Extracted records

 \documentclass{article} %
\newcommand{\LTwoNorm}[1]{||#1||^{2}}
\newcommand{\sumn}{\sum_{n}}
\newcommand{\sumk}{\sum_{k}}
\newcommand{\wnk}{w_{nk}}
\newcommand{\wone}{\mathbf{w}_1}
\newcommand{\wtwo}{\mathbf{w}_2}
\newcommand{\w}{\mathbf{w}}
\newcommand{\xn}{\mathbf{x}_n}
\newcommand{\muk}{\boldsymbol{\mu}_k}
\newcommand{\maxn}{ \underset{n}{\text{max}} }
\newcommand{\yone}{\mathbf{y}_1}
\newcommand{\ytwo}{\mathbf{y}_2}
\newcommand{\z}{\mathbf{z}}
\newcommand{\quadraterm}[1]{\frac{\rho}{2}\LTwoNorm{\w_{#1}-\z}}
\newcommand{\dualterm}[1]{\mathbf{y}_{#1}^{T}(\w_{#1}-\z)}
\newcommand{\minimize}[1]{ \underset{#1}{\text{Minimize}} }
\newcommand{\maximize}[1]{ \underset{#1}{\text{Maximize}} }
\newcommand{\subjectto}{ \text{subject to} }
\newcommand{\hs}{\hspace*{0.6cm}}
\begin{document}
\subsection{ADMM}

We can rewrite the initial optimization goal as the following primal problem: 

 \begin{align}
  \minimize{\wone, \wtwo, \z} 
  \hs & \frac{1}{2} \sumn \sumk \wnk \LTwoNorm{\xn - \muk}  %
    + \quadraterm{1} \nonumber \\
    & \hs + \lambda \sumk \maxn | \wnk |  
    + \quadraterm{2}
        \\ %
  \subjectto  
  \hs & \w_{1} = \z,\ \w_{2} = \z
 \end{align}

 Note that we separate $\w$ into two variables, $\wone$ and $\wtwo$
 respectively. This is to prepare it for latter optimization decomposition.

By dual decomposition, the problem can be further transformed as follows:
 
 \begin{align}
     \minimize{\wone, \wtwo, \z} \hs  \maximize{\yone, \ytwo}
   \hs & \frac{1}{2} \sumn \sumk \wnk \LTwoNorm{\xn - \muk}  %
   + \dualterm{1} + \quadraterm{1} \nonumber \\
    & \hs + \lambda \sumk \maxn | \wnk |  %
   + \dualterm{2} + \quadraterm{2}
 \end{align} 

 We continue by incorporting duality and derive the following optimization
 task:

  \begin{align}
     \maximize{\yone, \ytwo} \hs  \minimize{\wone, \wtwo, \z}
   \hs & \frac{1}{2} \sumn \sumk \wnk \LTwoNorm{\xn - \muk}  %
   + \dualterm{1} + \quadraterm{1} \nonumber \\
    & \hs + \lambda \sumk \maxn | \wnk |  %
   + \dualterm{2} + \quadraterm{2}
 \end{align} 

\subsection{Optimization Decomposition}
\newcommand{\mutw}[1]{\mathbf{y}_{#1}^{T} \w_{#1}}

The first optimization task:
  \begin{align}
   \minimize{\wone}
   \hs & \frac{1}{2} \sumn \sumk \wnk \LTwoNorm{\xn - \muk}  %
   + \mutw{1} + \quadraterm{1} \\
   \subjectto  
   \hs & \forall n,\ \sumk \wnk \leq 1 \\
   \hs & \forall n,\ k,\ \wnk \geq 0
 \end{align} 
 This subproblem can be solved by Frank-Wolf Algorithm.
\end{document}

---

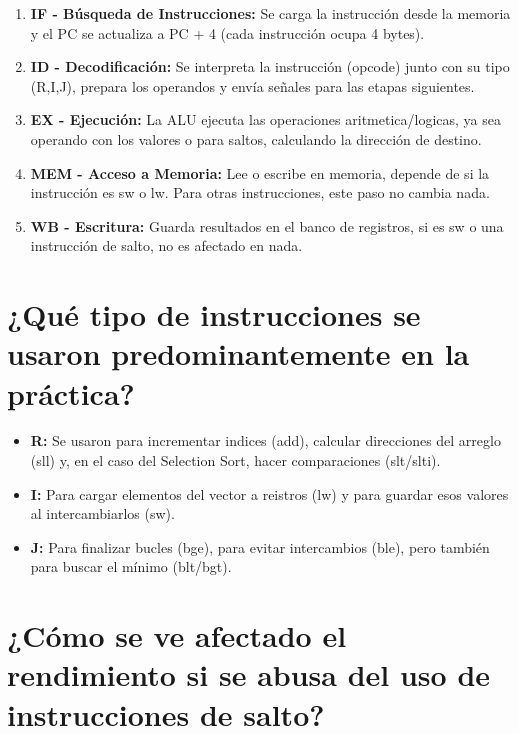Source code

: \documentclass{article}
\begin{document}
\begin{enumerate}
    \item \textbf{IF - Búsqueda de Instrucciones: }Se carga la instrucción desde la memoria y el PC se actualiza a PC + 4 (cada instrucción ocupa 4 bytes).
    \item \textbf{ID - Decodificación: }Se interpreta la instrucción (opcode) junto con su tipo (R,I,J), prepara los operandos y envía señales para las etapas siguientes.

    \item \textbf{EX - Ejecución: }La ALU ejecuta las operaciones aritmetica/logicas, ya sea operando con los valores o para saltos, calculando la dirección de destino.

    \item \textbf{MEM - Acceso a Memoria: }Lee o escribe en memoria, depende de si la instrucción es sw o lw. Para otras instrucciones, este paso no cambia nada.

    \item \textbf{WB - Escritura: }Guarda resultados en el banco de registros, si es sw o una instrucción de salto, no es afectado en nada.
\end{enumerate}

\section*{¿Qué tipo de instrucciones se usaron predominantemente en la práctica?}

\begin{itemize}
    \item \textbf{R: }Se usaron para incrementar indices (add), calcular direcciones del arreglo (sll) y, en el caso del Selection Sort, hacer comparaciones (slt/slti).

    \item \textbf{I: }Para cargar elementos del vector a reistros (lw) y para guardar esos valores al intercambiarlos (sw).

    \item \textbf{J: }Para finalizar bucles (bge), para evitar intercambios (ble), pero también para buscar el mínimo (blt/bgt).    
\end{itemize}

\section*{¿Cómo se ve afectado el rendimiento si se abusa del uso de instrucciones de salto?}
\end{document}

> **Work instructions**
Lines holding the string "quadraterm" must be copied out of the entries above.

> **Exercise output**
\newcommand{\quadraterm}[1]{\frac{\rho}{2}\LTwoNorm{\w_{#1}-\z}}
    + \quadraterm{1} \nonumber \\
    + \quadraterm{2}
   + \dualterm{1} + \quadraterm{1} \nonumber \\
   + \dualterm{2} + \quadraterm{2}
   + \dualterm{1} + \quadraterm{1} \nonumber \\
   + \dualterm{2} + \quadraterm{2}
   + \mutw{1} + \quadraterm{1} \\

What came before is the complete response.